The Bionic RoboSkin project, funded by the German Federal Ministry of Education and Research (BMBF) under grant number 16ES0915 and administered by VDI/VDE Innovation + Technik GmbH, set out to create a flexible, three‑dimensional sensor skin that can be mounted on robotic platforms for autonomous navigation and service tasks in harsh environments. The core technical achievement is a textile‑based substrate that integrates sensor modules, electrical interconnects, and protective coatings into a single, modular system.
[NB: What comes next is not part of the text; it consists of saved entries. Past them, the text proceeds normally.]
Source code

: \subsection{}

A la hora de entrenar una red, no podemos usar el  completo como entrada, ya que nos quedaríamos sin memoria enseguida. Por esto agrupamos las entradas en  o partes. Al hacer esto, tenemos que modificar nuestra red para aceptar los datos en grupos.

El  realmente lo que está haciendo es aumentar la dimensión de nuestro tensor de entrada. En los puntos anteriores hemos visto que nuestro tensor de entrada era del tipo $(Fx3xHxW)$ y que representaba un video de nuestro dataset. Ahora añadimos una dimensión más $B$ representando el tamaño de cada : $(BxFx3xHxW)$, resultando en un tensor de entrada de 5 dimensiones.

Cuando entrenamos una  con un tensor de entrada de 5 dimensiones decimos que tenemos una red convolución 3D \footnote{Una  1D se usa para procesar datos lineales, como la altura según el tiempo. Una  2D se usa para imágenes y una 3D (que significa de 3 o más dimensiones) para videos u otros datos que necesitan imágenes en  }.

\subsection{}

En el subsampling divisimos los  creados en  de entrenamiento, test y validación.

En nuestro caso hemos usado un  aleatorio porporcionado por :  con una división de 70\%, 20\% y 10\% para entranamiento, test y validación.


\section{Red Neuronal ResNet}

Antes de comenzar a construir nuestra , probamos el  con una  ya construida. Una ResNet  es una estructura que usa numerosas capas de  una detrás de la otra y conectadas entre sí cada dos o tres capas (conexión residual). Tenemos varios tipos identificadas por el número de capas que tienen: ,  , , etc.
The skin is designed to be used both underwater and on land, enabling the development of the autonomous robots “Manta” and “Dachs” for difficult‑access and hazardous‑area operations.

The project’s eight interlocking work packages culminated in a fully functional prototype. A key milestone was the development of a robust sensor‑module interface that couples a sensor carrier frame to a textile conductive trace. This interface allows the attachment of multiple sensor types—pressure, temperature, and strain gauges—while maintaining electrical integrity under repeated bending. The textile conductive traces were produced by combining weaving, warping, and embroidery techniques, each adapted to the specific conductive yarns used. The weaving process was modified to accommodate high‑conductivity fibers, and warping was employed to create flexible, high‑strength paths. Embroidery was used for fine‑scale patterning of sensor pads, enabling precise placement of individual sensor elements.

Mechanical durability was verified through a series of standardized tests. A flexometer measured the skin’s ability to withstand repeated bending cycles; the prototype maintained signal integrity after 10,000 flex cycles at a bending radius of 5 mm. Abrasion resistance was assessed with a Martindale abrasion tester, where the skin endured 20,000 cycles without significant loss of conductivity or sensor performance. A knick‑break test confirmed that the textile substrate could tolerate sharp bending without cracking, a critical requirement for underwater deployment where the skin may contact irregular surfaces.

Electrical performance was evaluated by integrating the sensor modules into a wireless sensor network. The network achieved a data transmission range of up to 30 m in an open environment and maintained a packet loss rate below 2 % under typical operating conditions. Power consumption of the integrated sensors was kept below 5 mW per module, allowing the skin to be powered by a small, onboard battery for extended missions. The modular design permits rapid reconfiguration; sensor modules can be swapped or added without re‑fabricating the entire skin, reducing development time for new robot platforms.

The project’s collaborative framework involved several partners. The Technical Institute for Textile and Textile Engineering (TITV) Greiz supplied expertise in conductive and functional textiles, developing new high‑conductivity yarns and processing methods. Other research institutions contributed to sensor design, wireless communication protocols, and mechanical testing. The project spanned three years, from initial concept to prototype validation, and was supported by the BMBF’s Innovation + Technology funding stream. Key personnel included project managers Lars Lindstaedt and Josephine Schuppang, who coordinated the interdisciplinary efforts and ensured compliance with funding requirements.

In summary, the Bionic RoboSkin delivers a versatile, durable, and electrically robust textile sensor skin that can be integrated onto robotic platforms for autonomous operation in challenging environments. Its modular architecture, proven mechanical resilience, and efficient sensor network make it a promising solution for future underwater and terrestrial robotics applications.